On or about March 28, 1957, Cometals, Inc., chartered the S.S. Contantinos for a voyage from this country to Japan with a cargo of scrap. The charter provided in part:

“34. It is mutually agreed that should any dispute arise between Owners and the Charterers, the matter in dispute shall be referred to three persons at New York for arbitration, one to be appointed by each of the parties hereto, and the third by the two so chosen; their decision or that of any two of them shall be final, and for the purpose of enforcing any award, this agreement may be made a rule of the Court. The Arbitrators shall be commercial men. Should the two so chosen not be able to agree who the third Arbiter should be, then the New York Produce Exchange is to appoint such third Arbitrator. The amount in dispute shall be placed in escrow in New York, subject to the decision of the Arbitrators.”

After the voyage had been completed, the owner claimed $11,361.59 from the charterer for repairs, stevedore damage, demurrage and charter hire. Cometals, Inc., disputed its liability for the larger part of this claim.

Both parties have named their arbitrators. The owner demanded that the charterer place the amount of $11,361.59 in escrow pending the decision of the arbitrators. The charterer refused to make such a deposit until ordered to do so by the arbitrators.

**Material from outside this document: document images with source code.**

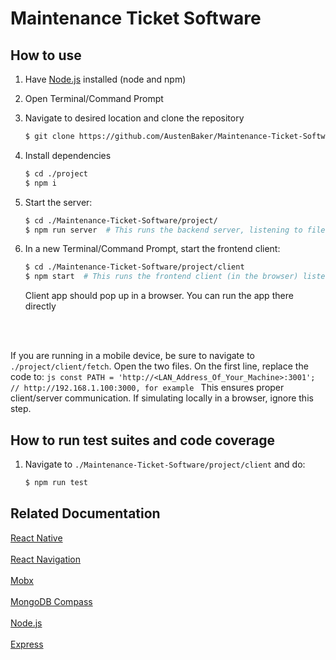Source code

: # Maintenance Ticket Software
## How to use
1. Have [Node.js](https://nodejs.org) installed (node and npm)

1. Open Terminal/Command Prompt

1. Navigate to desired location and clone the repository
    ```bash
    $ git clone https://github.com/AustenBaker/Maintenance-Ticket-Software.git
    ```
    
1. Install dependencies
    ```bash
    $ cd ./project
    $ npm i
    ```
    
1. Start the server:
    ```bash
    $ cd ./Maintenance-Ticket-Software/project/
    $ npm run server  # This runs the backend server, listening to file changes
    ```
    
1.  In a new Terminal/Command Prompt, start the frontend client:
    ```bash
    $ cd ./Maintenance-Ticket-Software/project/client
    $ npm start  # This runs the frontend client (in the browser) listening to changes. Can run the app on mobile devices or run directly in the browser
    ```
    Client app should pop up in a browser. You can run the app there directly
    
   <br/><br/>
    
If you are running in a mobile device, be sure to navigate to `./project/client/fetch`. Open the two files. On the first line, replace the code to:
    ```js
    const PATH = 'http://<LAN_Address_Of_Your_Machine>:3001';  // http://192.168.1.100:3000, for example
    ```
    This ensures proper client/server communication. If simulating locally in a browser, ignore this step.

## How to run test suites and code coverage
1. Navigate to `./Maintenance-Ticket-Software/project/client` and do:
    ```bash
    $ npm run test
    ```
    
## Related Documentation
[React Native](https://reactnative.dev/docs/getting-started)<br/><br/>
[React Navigation](https://reactnavigation.org/docs/getting-started)<br/><br/>
[Mobx](https://mobx.js.org/getting-started.html)<br/><br/>
[MongoDB Compass](https://www.mongodb.com/blog/post/getting-started-with-mongodb-compass)<br/><br/>
[Node.js](https://nodejs.org)<br/><br/>
[Express](https://expressjs.com/en/starter/hello-world.html)<br/><br/>
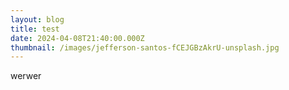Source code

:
 ```yaml
---
layout: blog
title: test
date: 2024-04-08T21:40:00.000Z
thumbnail: /images/jefferson-santos-fCEJGBzAkrU-unsplash.jpg
---
```

werwer
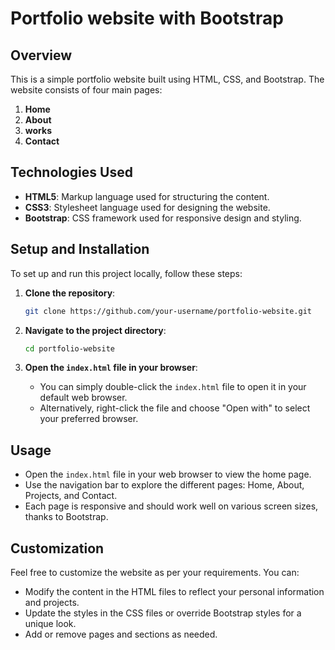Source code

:# Portfolio website with Bootstrap

## Overview

This is a simple portfolio website built using HTML, CSS, and Bootstrap. The website consists of four main pages:

1. **Home** 
2. **About** 
3. **works** 
4. **Contact**

## Technologies Used

- **HTML5**: Markup language used for structuring the content.
- **CSS3**: Stylesheet language used for designing the website.
- **Bootstrap**: CSS framework used for responsive design and styling.

## Setup and Installation

To set up and run this project locally, follow these steps:

1. **Clone the repository**:
    ```bash
    git clone https://github.com/your-username/portfolio-website.git
    ```

2. **Navigate to the project directory**:
    ```bash
    cd portfolio-website
    ```

3. **Open the `index.html` file in your browser**:
    - You can simply double-click the `index.html` file to open it in your default web browser.
    - Alternatively, right-click the file and choose "Open with" to select your preferred browser.
  
## Usage

- Open the `index.html` file in your web browser to view the home page.
- Use the navigation bar to explore the different pages: Home, About, Projects, and Contact.
- Each page is responsive and should work well on various screen sizes, thanks to Bootstrap.

## Customization

Feel free to customize the website as per your requirements. You can:

- Modify the content in the HTML files to reflect your personal information and projects.
- Update the styles in the CSS files or override Bootstrap styles for a unique look.
- Add or remove pages and sections as needed.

The owner (by Motion No. 69, May 1, 1958) and charterer (by Motion No. 8, May 1, 1958) each now move for an order directing the other to proceed with arbitration, the owner demanding that the order provide that the amount in dispute be deposited prior to the commencement of the arbitration proceeding and the charterer insisting that a determination of how much is “the amount in dispute” be determined in the first instance by the arbitrators.

The Act1 provides that:

“A party aggrieved by the alleged failure, neglect, or refusal of another to arbitrate under a written agreement for arbitration may petition * * * for an order directing that such arbitration proceed in the manner provided for in such agreement. * * * The court shall hear the parties, and upon being satisfied that the making of the agreement for arbitration or the failure to comply therewith is not in issue, the court shall make an order directing the parties to proceed to arbitration in accordance with the terms of the agreement.”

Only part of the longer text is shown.